A bexiga hiperativa é uma condição relacionada ao armazenamento de urina na bexiga. Nessa condição, o músculo na parede da bexiga pode ser instável, o que pode causar vazamento de urina.

Cerca de 19 por cento dos adultos nos Estados Unidos são conhecidos por terem bexiga hiperativa, também conhecida como OAB. Os principais sintomas da OAB incluem uma necessidade súbita ou incontrolável de urinar e micção frequente.

Existem vários tratamentos para gerenciar os sintomas da OAB. Os médicos tendem a recomendar mudanças de estilo de vida ou comportamentais inicialmente, mas muitos medicamentos também estão disponíveis.

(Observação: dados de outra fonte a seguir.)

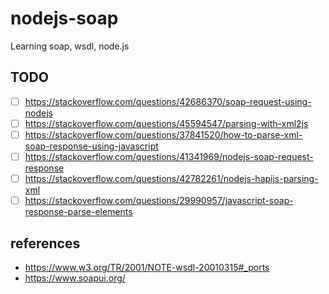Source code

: # nodejs-soap

Learning soap, wsdl, node.js

## TODO

- [ ] https://stackoverflow.com/questions/42686370/soap-request-using-nodejs
- [ ] https://stackoverflow.com/questions/45594547/parsing-with-xml2js
- [ ] https://stackoverflow.com/questions/37841520/how-to-parse-xml-soap-response-using-javascript
- [ ] https://stackoverflow.com/questions/41341969/nodejs-soap-request-response
- [ ] https://stackoverflow.com/questions/42782261/nodejs-hapijs-parsing-xml
- [ ] https://stackoverflow.com/questions/29990957/javascript-soap-response-parse-elements

## references

- https://www.w3.org/TR/2001/NOTE-wsdl-20010315#_ports
- https://www.soapui.org/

Mais tratamentos e opções cirúrgicas também estão disponíveis em casos graves.

Tratamento inicial

café sendo derramado em um copo

Como a OAB é classificada como um “complexo de sintomas” em vez de uma doença, a maioria dos planos de tratamento concentra-se na abordagem dos sintomas.

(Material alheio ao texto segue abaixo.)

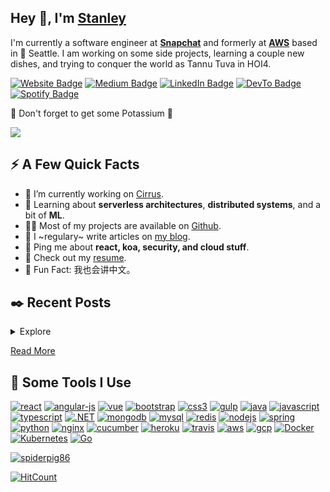 ## Hey 👋, I'm [Stanley](https://stanleylim.me/)

[](https://github.com/Spiderpig86#hey--im-stanley)

I'm currently a software engineer at **[Snapchat](https://www.snapchat.com/)** and formerly at **[AWS](https://aws.amazon.com/)** based in 🌁 Seattle. I am working on some side projects, learning a couple new dishes, and trying to conquer the world as Tannu Tuva in HOI4.

[![Website Badge](https://camo.githubusercontent.com/7038c5deb84603b3622d7f455f10b6a2a95ad25100b1f250990b1e20fd4fdf6e/68747470733a2f2f696d672e736869656c64732e696f2f62616467652f2d7374616e6c65796c696d2e6d652d3445363943383f7374796c653d666c61742d737175617265266c6162656c436f6c6f723d344536394338266c6f676f3d46697265666f78266c696e6b3d68747470733a2f2f7374616e6c65796c696d2e6d65)](https://stanleylim.me/) [![Medium Badge](https://camo.githubusercontent.com/39c9bc1a207a3a5898b18560620c6e6795ff77a08f26fec7d6df19699e3ae245/68747470733a2f2f696d672e736869656c64732e696f2f62616467652f2d407365726269732d3134633736373f7374796c653d666c61742d737175617265266c6162656c436f6c6f723d313463373637266c6f676f3d4d656469756d266c696e6b3d68747470733a2f2f6d656469756d2e636f6d2f40736572626973)](https://medium.com/@serbis) [![LinkedIn Badge](https://camo.githubusercontent.com/85275617ed495a9d285e8694e8e49886d2fc0aca40211215c058bea2546c124c/68747470733a2f2f696d672e736869656c64732e696f2f62616467652f2d407365726269732d3030373742353f7374796c653d666c61742d737175617265266c6162656c436f6c6f723d303037374235266c6f676f3d4c696e6b6564496e266c696e6b3d68747470733a2f2f7777772e6c696e6b6564696e2e636f6d2f696e2f7365726269732f)](https://www.linkedin.com/in/serbis/) [![DevTo Badge](https://camo.githubusercontent.com/dc7204e87cfef987b24906494d74e522ba4df4f5d71a656a32367041b40720f5/68747470733a2f2f696d672e736869656c64732e696f2f62616467652f2d4073706964657270696738362d3041304130413f7374796c653d666c61742d737175617265266c6162656c436f6c6f723d304130413041266c6f676f3d6465762e746f266c696e6b3d68747470733a2f2f6465762e746f2f7370696465727069673836)](https://dev.to/spiderpig86) [![Spotify Badge](https://camo.githubusercontent.com/67e83bc72b754da61df7f04efed9f2adbf3c43e18a6460f9ec6dcb9db9304693/68747470733a2f2f696d672e736869656c64732e696f2f62616467652f2d405374616e6c65792532304c696d2d3145443736303f7374796c653d666c61742d737175617265266c6162656c436f6c6f723d666666266c6f676f3d53706f74696679266c696e6b3d68747470733a2f2f6f70656e2e73706f746966792e636f6d2f757365722f31323335303939353735)](https://open.spotify.com/user/1235099575)

🍌 Don't forget to get some Potassium 🍌

[![](https://camo.githubusercontent.com/337869fc265db715bc53051fde314a89ceca0b18719f672ce90b57ff305ba460/68747470733a2f2f6d65646961312e67697068792e636f6d2f6d656469612f31334867774773584630616947592f67697068792e676966)](https://camo.githubusercontent.com/337869fc265db715bc53051fde314a89ceca0b18719f672ce90b57ff305ba460/68747470733a2f2f6d65646961312e67697068792e636f6d2f6d656469612f31334867774773584630616947592f67697068792e676966)

## ⚡️ A Few Quick Facts

[](https://github.com/Spiderpig86#%EF%B8%8F-a-few-quick-facts)

* 🔭 I’m currently working on [Cirrus](https://github.com/Spiderpig86/Cirrus).
* 🧐 Learning about **serverless architectures**, **distributed systems**, and a bit of **ML**.
* 👨‍💻 Most of my projects are available on [Github](https://github.com/Spiderpig86).
* 📝 I ~regulary~ write articles on [my blog](https://blog.stanleylim.me/).
* 💬 Ping me about **react, koa, security, and cloud stuff**.
* 📙 Check out my [resume](https://www.stanleylim.me/resume/resume.pdf).
* 🎉 Fun Fact: 我也会讲中文。

## ✒️ Recent Posts

[](https://github.com/Spiderpig86#%EF%B8%8F-recent-posts)

<details><summary>Explore</summary>

</details>

[Read More](https://blog.stanleylim.me/)

## 🚀 Some Tools I Use

[](https://github.com/Spiderpig86#-some-tools-i-use)

[![react](https://raw.githubusercontent.com/devicons/devicon/master/icons/react/react-original-wordmark.svg)](https://raw.githubusercontent.com/devicons/devicon/master/icons/react/react-original-wordmark.svg) [![angular-js](https://raw.githubusercontent.com/devicons/devicon/master/icons/angularjs/angularjs-original.svg)](https://raw.githubusercontent.com/devicons/devicon/master/icons/angularjs/angularjs-original.svg) [![vue](https://raw.githubusercontent.com/devicons/devicon/master/icons/vuejs/vuejs-original.svg)](https://raw.githubusercontent.com/devicons/devicon/master/icons/vuejs/vuejs-original.svg) [![bootstrap](https://raw.githubusercontent.com/devicons/devicon/master/icons/bootstrap/bootstrap-plain.svg)](https://raw.githubusercontent.com/devicons/devicon/master/icons/bootstrap/bootstrap-plain.svg) [![css3](https://raw.githubusercontent.com/devicons/devicon/master/icons/css3/css3-original-wordmark.svg)](https://raw.githubusercontent.com/devicons/devicon/master/icons/css3/css3-original-wordmark.svg) [![gulp](https://raw.githubusercontent.com/devicons/devicon/master/icons/gulp/gulp-plain.svg)](https://raw.githubusercontent.com/devicons/devicon/master/icons/gulp/gulp-plain.svg) [![java](https://raw.githubusercontent.com/devicons/devicon/master/icons/java/java-original-wordmark.svg)](https://raw.githubusercontent.com/devicons/devicon/master/icons/java/java-original-wordmark.svg) [![javascript](https://raw.githubusercontent.com/devicons/devicon/master/icons/javascript/javascript-original.svg)](https://raw.githubusercontent.com/devicons/devicon/master/icons/javascript/javascript-original.svg) [![typescript](https://raw.githubusercontent.com/devicons/devicon/master/icons/typescript/typescript-original.svg)](https://raw.githubusercontent.com/devicons/devicon/master/icons/typescript/typescript-original.svg) [![.NET](https://raw.githubusercontent.com/devicons/devicon/master/icons/dot-net/dot-net-original.svg)](https://raw.githubusercontent.com/devicons/devicon/master/icons/dot-net/dot-net-original.svg) [![mongodb](https://raw.githubusercontent.com/devicons/devicon/master/icons/mongodb/mongodb-original.svg)](https://raw.githubusercontent.com/devicons/devicon/master/icons/mongodb/mongodb-original.svg) [![mysql](https://raw.githubusercontent.com/devicons/devicon/master/icons/mysql/mysql-original-wordmark.svg)](https://raw.githubusercontent.com/devicons/devicon/master/icons/mysql/mysql-original-wordmark.svg) [![redis](https://raw.githubusercontent.com/devicons/devicon/master/icons/redis/redis-original-wordmark.svg)](https://raw.githubusercontent.com/devicons/devicon/master/icons/redis/redis-original-wordmark.svg) [![nodejs](https://raw.githubusercontent.com/devicons/devicon/master/icons/nodejs/nodejs-original-wordmark.svg)](https://raw.githubusercontent.com/devicons/devicon/master/icons/nodejs/nodejs-original-wordmark.svg) [![spring](https://camo.githubusercontent.com/491e3e316785d254f8709adfeb919a68582e0bef2946e15195e1f66de5e98b10/68747470733a2f2f7777772e766563746f726c6f676f2e7a6f6e652f6c6f676f732f737072696e67696f2f737072696e67696f2d69636f6e2e737667)](https://camo.githubusercontent.com/491e3e316785d254f8709adfeb919a68582e0bef2946e15195e1f66de5e98b10/68747470733a2f2f7777772e766563746f726c6f676f2e7a6f6e652f6c6f676f732f737072696e67696f2f737072696e67696f2d69636f6e2e737667) [![python](https://raw.githubusercontent.com/devicons/devicon/master/icons/python/python-original-wordmark.svg)](https://raw.githubusercontent.com/devicons/devicon/master/icons/python/python-original-wordmark.svg) [![nginx](https://raw.githubusercontent.com/devicons/devicon/master/icons/nginx/nginx-original.svg)](https://raw.githubusercontent.com/devicons/devicon/master/icons/nginx/nginx-original.svg) [![cucumber](https://raw.githubusercontent.com/devicons/devicon/master/icons/cucumber/cucumber-plain.svg)](https://raw.githubusercontent.com/devicons/devicon/master/icons/cucumber/cucumber-plain.svg) [![heroku](https://raw.githubusercontent.com/devicons/devicon/master/icons/heroku/heroku-plain.svg)](https://raw.githubusercontent.com/devicons/devicon/master/icons/heroku/heroku-plain.svg) [![travis](https://raw.githubusercontent.com/devicons/devicon/master/icons/travis/travis-plain.svg)](https://raw.githubusercontent.com/devicons/devicon/master/icons/travis/travis-plain.svg) [![aws](https://raw.githubusercontent.com/github/explore/80688e429a7d4ef2fca1e82350fe8e3517d3494d/topics/aws/aws.png)](https://raw.githubusercontent.com/github/explore/80688e429a7d4ef2fca1e82350fe8e3517d3494d/topics/aws/aws.png) [![gcp](https://camo.githubusercontent.com/c5154bccf972e16333d42688e3e02a424b422a557fdbbac94972dcd2eebfe590/68747470733a2f2f7777772e766563746f726c6f676f2e7a6f6e652f6c6f676f732f676f6f676c655f636c6f75642f676f6f676c655f636c6f75642d69636f6e2e737667)](https://camo.githubusercontent.com/c5154bccf972e16333d42688e3e02a424b422a557fdbbac94972dcd2eebfe590/68747470733a2f2f7777772e766563746f726c6f676f2e7a6f6e652f6c6f676f732f676f6f676c655f636c6f75642f676f6f676c655f636c6f75642d69636f6e2e737667) [![Docker](https://raw.githubusercontent.com/devicons/devicon/master/icons/docker/docker-original.svg)](https://raw.githubusercontent.com/devicons/devicon/master/icons/docker/docker-original.svg) [![Kubernetes](https://camo.githubusercontent.com/627eb2c61e04ea289af7565fc1eb33b671d9f201f55de0016ed6936de689de82/68747470733a2f2f7777772e766563746f726c6f676f2e7a6f6e652f6c6f676f732f6b756265726e657465732f6b756265726e657465732d69636f6e2e737667)](https://camo.githubusercontent.com/627eb2c61e04ea289af7565fc1eb33b671d9f201f55de0016ed6936de689de82/68747470733a2f2f7777772e766563746f726c6f676f2e7a6f6e652f6c6f676f732f6b756265726e657465732f6b756265726e657465732d69636f6e2e737667) [![Go](https://camo.githubusercontent.com/e1642783ac59c24022f53d5027531f964dece713c18c3aa3f58992f3df24ffbe/68747470733a2f2f63646e2e6a7364656c6976722e6e65742f67682f64657669636f6e732f64657669636f6e2f69636f6e732f676f2f676f2d6f726967696e616c2e737667)](https://camo.githubusercontent.com/e1642783ac59c24022f53d5027531f964dece713c18c3aa3f58992f3df24ffbe/68747470733a2f2f63646e2e6a7364656c6976722e6e65742f67682f64657669636f6e732f64657669636f6e2f69636f6e732f676f2f676f2d6f726967696e616c2e737667)

[![spiderpig86](https://camo.githubusercontent.com/b305521f34ac258a30910aac27108a060ada18e39fc24fe22707421664780e7f/68747470733a2f2f6769746875622d726561646d652d73746174732e76657263656c2e6170702f6170693f757365726e616d653d73706964657270696738362673686f775f69636f6e733d7472756526636f756e745f707269766174653d74727565)](https://camo.githubusercontent.com/b305521f34ac258a30910aac27108a060ada18e39fc24fe22707421664780e7f/68747470733a2f2f6769746875622d726561646d652d73746174732e76657263656c2e6170702f6170693f757365726e616d653d73706964657270696738362673686f775f69636f6e733d7472756526636f756e745f707269766174653d74727565)

[![HitCount](https://camo.githubusercontent.com/86cbeae5c93c9ff8de1e3fcfe2bb4ba7bd683e27da743b2abe997721abc6ab48/68747470733a2f2f686974732e6477796c2e636f6d2f73706964657270696738362f73706964657270696738362f73706964657270696738362e7376673f7374796c653d666c61742d737175617265)](http://hits.dwyl.com/spiderpig86/spiderpig86/spiderpig86.svg?style=flat-square)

Opções iniciais de baixo risco incluem:

  • mudanças úteis no estilo de vida
  • exercícios físicos
  • técnicas mentais

Exercícios de fortalecimento

Os sintomas da OAB podem ser controlados com exercícios que ajudam a fortalecer as seguintes áreas:

  • assoalho pélvico
  • músculos abdominais inferiores

Um forte núcleo abdominal, parte inferior das costas e músculos internos da coxa e do quadril também podem ajudar.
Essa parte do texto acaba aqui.